Your goal:
Pull each line holding "erfolgreich" out of the entries below.

Records drawn from a dataset:
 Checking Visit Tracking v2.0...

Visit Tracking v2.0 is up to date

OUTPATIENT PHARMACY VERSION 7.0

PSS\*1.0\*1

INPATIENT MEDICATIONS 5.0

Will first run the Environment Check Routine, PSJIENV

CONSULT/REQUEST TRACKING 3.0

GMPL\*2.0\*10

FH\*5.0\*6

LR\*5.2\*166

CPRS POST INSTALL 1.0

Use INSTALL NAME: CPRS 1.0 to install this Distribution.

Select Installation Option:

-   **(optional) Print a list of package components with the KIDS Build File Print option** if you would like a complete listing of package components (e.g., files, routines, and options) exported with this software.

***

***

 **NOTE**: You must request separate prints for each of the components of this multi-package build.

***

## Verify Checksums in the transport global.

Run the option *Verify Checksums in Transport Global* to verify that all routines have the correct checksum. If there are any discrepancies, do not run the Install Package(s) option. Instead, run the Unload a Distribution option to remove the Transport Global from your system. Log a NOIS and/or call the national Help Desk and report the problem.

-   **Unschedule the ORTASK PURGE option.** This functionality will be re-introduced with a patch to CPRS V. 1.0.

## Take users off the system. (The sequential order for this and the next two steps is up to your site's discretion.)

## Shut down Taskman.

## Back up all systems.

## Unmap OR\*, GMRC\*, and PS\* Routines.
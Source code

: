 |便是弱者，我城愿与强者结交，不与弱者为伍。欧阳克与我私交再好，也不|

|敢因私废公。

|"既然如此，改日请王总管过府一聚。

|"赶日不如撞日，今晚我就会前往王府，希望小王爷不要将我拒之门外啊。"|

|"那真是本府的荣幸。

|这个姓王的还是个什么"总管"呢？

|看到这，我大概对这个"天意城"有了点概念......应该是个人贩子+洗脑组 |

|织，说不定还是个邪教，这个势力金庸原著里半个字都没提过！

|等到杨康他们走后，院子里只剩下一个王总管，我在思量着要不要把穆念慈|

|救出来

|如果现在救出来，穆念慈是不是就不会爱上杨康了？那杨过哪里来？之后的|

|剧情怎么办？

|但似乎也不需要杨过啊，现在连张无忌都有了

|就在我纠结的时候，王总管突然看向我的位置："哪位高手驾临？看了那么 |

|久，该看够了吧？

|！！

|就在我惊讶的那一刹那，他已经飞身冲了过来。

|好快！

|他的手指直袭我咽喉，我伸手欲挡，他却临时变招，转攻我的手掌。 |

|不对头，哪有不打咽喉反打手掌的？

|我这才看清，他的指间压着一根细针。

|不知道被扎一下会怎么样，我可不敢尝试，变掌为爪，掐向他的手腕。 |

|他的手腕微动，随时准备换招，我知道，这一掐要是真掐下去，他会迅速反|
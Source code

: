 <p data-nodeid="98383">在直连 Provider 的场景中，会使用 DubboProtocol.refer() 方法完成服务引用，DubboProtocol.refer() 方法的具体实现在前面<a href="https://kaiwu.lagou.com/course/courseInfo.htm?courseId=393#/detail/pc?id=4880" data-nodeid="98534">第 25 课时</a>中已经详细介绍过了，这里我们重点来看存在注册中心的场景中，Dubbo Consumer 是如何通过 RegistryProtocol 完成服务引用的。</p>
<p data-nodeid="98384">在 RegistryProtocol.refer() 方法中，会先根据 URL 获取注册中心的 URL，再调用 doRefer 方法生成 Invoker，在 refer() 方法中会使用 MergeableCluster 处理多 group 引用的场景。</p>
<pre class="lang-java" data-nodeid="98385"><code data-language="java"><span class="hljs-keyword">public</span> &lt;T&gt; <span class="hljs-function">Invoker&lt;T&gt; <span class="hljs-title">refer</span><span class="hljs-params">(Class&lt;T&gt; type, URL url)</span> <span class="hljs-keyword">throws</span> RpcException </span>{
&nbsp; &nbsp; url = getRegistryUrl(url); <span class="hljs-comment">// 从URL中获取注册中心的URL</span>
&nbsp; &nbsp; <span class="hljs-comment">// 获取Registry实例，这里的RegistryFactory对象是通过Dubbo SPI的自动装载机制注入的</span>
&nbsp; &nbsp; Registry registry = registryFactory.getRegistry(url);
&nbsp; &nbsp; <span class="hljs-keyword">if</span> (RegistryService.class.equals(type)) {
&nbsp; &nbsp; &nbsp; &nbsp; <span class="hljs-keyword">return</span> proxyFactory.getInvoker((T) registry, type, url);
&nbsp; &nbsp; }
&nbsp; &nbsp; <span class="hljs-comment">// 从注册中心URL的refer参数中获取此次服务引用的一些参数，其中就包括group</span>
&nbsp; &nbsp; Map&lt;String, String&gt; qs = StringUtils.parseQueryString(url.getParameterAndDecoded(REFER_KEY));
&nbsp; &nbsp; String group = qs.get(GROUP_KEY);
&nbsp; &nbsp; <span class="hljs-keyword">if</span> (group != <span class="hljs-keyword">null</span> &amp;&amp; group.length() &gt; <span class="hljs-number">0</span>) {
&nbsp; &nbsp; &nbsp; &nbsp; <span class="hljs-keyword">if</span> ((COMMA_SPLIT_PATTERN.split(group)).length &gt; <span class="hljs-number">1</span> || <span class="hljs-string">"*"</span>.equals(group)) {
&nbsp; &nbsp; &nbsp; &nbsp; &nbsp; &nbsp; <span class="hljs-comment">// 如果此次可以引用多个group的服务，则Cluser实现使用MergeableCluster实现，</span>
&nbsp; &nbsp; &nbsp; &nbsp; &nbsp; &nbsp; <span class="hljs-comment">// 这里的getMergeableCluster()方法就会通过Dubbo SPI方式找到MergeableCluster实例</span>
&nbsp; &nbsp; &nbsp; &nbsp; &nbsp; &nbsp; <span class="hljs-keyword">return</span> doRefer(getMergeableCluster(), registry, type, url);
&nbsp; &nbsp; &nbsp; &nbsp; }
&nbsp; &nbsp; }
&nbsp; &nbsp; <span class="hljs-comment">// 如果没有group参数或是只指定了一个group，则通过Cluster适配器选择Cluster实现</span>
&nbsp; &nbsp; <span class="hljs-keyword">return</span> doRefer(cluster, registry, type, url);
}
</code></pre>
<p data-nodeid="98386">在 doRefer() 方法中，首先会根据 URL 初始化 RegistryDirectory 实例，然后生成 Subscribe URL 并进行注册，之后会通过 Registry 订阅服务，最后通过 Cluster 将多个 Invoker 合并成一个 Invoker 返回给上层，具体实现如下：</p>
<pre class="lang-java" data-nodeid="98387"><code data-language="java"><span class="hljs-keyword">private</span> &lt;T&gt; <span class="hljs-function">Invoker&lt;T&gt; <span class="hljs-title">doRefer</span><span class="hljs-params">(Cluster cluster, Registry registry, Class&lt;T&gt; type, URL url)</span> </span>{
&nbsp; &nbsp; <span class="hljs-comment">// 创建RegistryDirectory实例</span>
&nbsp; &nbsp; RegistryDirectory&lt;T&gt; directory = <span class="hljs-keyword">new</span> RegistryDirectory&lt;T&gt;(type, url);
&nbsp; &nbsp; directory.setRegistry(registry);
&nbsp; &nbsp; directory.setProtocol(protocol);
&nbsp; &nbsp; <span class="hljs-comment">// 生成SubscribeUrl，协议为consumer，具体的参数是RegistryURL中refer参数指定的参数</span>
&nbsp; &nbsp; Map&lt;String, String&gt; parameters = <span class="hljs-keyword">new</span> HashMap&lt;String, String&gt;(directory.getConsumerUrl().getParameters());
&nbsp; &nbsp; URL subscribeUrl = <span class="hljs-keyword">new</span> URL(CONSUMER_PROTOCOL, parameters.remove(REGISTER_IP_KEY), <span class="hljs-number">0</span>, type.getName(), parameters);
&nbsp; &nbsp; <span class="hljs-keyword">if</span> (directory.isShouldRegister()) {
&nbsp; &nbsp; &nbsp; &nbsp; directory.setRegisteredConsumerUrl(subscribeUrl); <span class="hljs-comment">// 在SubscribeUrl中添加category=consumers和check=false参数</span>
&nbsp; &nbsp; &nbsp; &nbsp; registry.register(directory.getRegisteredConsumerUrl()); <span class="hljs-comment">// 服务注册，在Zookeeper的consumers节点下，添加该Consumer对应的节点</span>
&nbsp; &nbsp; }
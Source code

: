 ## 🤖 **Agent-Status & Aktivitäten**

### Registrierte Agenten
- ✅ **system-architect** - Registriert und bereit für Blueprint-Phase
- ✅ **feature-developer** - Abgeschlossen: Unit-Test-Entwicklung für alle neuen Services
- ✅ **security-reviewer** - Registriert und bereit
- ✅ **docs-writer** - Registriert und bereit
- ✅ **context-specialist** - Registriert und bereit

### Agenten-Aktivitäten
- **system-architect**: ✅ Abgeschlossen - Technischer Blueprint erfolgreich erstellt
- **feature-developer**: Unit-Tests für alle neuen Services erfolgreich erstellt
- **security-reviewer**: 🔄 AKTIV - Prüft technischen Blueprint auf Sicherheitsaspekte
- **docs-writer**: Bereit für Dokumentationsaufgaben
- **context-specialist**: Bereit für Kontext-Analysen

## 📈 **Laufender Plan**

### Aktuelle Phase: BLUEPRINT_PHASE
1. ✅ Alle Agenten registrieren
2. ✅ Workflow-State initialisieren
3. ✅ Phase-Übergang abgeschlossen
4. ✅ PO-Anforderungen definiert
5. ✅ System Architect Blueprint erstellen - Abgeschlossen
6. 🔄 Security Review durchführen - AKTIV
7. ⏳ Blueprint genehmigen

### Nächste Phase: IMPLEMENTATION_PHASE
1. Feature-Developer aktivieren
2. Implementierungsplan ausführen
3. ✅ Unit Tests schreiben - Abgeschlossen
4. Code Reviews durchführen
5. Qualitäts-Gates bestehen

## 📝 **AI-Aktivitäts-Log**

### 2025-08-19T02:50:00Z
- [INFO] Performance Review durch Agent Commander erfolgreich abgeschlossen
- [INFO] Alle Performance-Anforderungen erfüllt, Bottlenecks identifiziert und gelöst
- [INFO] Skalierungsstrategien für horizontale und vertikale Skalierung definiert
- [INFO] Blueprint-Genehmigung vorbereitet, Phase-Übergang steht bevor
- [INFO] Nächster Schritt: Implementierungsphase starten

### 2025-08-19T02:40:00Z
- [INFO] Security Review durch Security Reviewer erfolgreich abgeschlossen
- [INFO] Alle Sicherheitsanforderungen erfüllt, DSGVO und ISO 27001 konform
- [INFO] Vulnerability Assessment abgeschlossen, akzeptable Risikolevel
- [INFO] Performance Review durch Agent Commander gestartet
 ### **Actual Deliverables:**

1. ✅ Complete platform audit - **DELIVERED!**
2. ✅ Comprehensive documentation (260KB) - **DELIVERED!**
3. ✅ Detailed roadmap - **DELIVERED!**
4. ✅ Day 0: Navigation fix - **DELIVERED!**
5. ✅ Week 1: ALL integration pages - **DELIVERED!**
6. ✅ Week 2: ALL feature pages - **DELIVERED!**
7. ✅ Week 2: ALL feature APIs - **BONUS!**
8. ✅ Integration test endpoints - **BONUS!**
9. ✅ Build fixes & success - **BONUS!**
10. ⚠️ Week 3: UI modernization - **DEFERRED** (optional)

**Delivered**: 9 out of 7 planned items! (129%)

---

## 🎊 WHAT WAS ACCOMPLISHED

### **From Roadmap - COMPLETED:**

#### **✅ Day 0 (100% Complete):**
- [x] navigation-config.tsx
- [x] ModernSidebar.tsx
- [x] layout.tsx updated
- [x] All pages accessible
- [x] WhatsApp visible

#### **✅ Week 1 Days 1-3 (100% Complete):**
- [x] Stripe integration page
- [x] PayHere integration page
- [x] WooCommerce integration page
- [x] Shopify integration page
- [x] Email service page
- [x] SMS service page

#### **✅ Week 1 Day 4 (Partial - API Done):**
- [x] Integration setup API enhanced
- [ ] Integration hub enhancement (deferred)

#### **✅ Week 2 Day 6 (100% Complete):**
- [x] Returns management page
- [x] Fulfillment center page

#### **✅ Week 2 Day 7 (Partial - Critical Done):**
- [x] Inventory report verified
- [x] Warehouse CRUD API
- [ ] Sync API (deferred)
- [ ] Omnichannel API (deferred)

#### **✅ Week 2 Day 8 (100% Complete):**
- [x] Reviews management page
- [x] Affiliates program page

Task output:
- **system-architect**: ✅ Abgeschlossen - Technischer Blueprint erfolgreich erstellt
- **feature-developer**: Unit-Tests für alle neuen Services erfolgreich erstellt
- [INFO] Performance Review durch Agent Commander erfolgreich abgeschlossen
- [INFO] Security Review durch Security Reviewer erfolgreich abgeschlossen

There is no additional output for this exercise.